(Stored data entries)
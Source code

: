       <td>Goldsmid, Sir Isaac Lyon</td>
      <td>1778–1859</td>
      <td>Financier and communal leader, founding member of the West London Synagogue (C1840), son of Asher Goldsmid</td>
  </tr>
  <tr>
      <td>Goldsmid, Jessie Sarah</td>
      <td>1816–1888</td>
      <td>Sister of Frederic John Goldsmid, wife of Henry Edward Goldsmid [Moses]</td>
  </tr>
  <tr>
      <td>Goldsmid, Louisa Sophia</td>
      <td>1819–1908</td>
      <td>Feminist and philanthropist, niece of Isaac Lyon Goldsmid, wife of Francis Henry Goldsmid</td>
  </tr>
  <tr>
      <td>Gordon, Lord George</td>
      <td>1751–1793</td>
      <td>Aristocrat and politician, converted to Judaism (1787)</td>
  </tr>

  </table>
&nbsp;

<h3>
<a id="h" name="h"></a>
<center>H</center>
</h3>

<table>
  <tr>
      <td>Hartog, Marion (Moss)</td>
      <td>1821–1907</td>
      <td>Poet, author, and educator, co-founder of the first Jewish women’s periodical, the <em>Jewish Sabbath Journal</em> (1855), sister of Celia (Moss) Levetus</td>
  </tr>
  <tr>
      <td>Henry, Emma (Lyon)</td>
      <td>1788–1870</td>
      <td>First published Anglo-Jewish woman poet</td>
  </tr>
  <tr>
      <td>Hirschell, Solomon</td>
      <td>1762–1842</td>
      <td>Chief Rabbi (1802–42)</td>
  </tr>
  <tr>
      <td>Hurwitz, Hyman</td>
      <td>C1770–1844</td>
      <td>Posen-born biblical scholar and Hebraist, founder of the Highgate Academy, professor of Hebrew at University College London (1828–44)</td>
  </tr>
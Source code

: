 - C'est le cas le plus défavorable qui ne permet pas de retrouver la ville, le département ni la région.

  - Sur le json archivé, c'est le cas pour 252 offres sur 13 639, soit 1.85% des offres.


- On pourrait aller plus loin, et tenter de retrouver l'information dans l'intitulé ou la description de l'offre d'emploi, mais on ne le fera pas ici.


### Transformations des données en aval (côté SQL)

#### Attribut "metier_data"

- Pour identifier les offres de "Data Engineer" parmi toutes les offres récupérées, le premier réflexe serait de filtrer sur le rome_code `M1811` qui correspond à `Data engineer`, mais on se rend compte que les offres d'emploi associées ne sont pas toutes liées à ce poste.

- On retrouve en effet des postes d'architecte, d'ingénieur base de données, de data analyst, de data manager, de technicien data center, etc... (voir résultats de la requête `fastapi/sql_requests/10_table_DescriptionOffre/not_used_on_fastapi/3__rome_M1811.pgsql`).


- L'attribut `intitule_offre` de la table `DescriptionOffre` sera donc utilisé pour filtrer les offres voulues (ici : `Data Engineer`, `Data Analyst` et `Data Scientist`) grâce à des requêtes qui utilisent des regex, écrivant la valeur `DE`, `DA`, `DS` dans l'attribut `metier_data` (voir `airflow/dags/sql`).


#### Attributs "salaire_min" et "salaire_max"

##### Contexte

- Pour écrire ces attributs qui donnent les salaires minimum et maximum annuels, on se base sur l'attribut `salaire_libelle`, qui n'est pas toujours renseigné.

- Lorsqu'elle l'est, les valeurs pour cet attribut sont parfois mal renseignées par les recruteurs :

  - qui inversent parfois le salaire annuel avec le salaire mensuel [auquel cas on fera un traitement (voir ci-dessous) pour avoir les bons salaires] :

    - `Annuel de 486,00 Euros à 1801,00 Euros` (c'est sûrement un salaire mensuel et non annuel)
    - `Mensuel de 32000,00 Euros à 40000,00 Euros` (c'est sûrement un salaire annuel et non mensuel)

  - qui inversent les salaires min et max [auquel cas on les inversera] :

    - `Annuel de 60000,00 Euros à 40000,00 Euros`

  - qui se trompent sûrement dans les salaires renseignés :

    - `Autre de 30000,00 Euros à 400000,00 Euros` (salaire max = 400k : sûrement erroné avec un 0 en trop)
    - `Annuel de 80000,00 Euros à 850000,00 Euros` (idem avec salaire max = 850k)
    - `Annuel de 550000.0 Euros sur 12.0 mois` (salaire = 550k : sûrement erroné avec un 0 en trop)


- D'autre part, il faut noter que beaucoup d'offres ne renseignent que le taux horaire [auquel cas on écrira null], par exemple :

## Exercise
Print every record above exactly as it stands.

## Exercise result
Source code

:       <td>Goldsmid, Sir Isaac Lyon</td>
      <td>1778–1859</td>
      <td>Financier and communal leader, founding member of the West London Synagogue (C1840), son of Asher Goldsmid</td>
  </tr>
  <tr>
      <td>Goldsmid, Jessie Sarah</td>
      <td>1816–1888</td>
      <td>Sister of Frederic John Goldsmid, wife of Henry Edward Goldsmid [Moses]</td>
  </tr>
  <tr>
      <td>Goldsmid, Louisa Sophia</td>
      <td>1819–1908</td>
      <td>Feminist and philanthropist, niece of Isaac Lyon Goldsmid, wife of Francis Henry Goldsmid</td>
  </tr>
  <tr>
      <td>Gordon, Lord George</td>
      <td>1751–1793</td>
      <td>Aristocrat and politician, converted to Judaism (1787)</td>
  </tr>

  </table>
&nbsp;

<h3>
<a id="h" name="h"></a>
<center>H</center>
</h3>

<table>
  <tr>
      <td>Hartog, Marion (Moss)</td>
      <td>1821–1907</td>
      <td>Poet, author, and educator, co-founder of the first Jewish women’s periodical, the <em>Jewish Sabbath Journal</em> (1855), sister of Celia (Moss) Levetus</td>
  </tr>
  <tr>
      <td>Henry, Emma (Lyon)</td>
      <td>1788–1870</td>
      <td>First published Anglo-Jewish woman poet</td>
  </tr>
  <tr>
      <td>Hirschell, Solomon</td>
      <td>1762–1842</td>
      <td>Chief Rabbi (1802–42)</td>
  </tr>
  <tr>
      <td>Hurwitz, Hyman</td>
      <td>C1770–1844</td>
      <td>Posen-born biblical scholar and Hebraist, founder of the Highgate Academy, professor of Hebrew at University College London (1828–44)</td>
  </tr>
Source code

: - C'est le cas le plus défavorable qui ne permet pas de retrouver la ville, le département ni la région.

  - Sur le json archivé, c'est le cas pour 252 offres sur 13 639, soit 1.85% des offres.


- On pourrait aller plus loin, et tenter de retrouver l'information dans l'intitulé ou la description de l'offre d'emploi, mais on ne le fera pas ici.


### Transformations des données en aval (côté SQL)

#### Attribut "metier_data"

- Pour identifier les offres de "Data Engineer" parmi toutes les offres récupérées, le premier réflexe serait de filtrer sur le rome_code `M1811` qui correspond à `Data engineer`, mais on se rend compte que les offres d'emploi associées ne sont pas toutes liées à ce poste.

- On retrouve en effet des postes d'architecte, d'ingénieur base de données, de data analyst, de data manager, de technicien data center, etc... (voir résultats de la requête `fastapi/sql_requests/10_table_DescriptionOffre/not_used_on_fastapi/3__rome_M1811.pgsql`).


- L'attribut `intitule_offre` de la table `DescriptionOffre` sera donc utilisé pour filtrer les offres voulues (ici : `Data Engineer`, `Data Analyst` et `Data Scientist`) grâce à des requêtes qui utilisent des regex, écrivant la valeur `DE`, `DA`, `DS` dans l'attribut `metier_data` (voir `airflow/dags/sql`).


#### Attributs "salaire_min" et "salaire_max"

##### Contexte

- Pour écrire ces attributs qui donnent les salaires minimum et maximum annuels, on se base sur l'attribut `salaire_libelle`, qui n'est pas toujours renseigné.

- Lorsqu'elle l'est, les valeurs pour cet attribut sont parfois mal renseignées par les recruteurs :

  - qui inversent parfois le salaire annuel avec le salaire mensuel [auquel cas on fera un traitement (voir ci-dessous) pour avoir les bons salaires] :

    - `Annuel de 486,00 Euros à 1801,00 Euros` (c'est sûrement un salaire mensuel et non annuel)
    - `Mensuel de 32000,00 Euros à 40000,00 Euros` (c'est sûrement un salaire annuel et non mensuel)

  - qui inversent les salaires min et max [auquel cas on les inversera] :

    - `Annuel de 60000,00 Euros à 40000,00 Euros`

  - qui se trompent sûrement dans les salaires renseignés :

    - `Autre de 30000,00 Euros à 400000,00 Euros` (salaire max = 400k : sûrement erroné avec un 0 en trop)
    - `Annuel de 80000,00 Euros à 850000,00 Euros` (idem avec salaire max = 850k)
    - `Annuel de 550000.0 Euros sur 12.0 mois` (salaire = 550k : sûrement erroné avec un 0 en trop)


- D'autre part, il faut noter que beaucoup d'offres ne renseignent que le taux horaire [auquel cas on écrira null], par exemple :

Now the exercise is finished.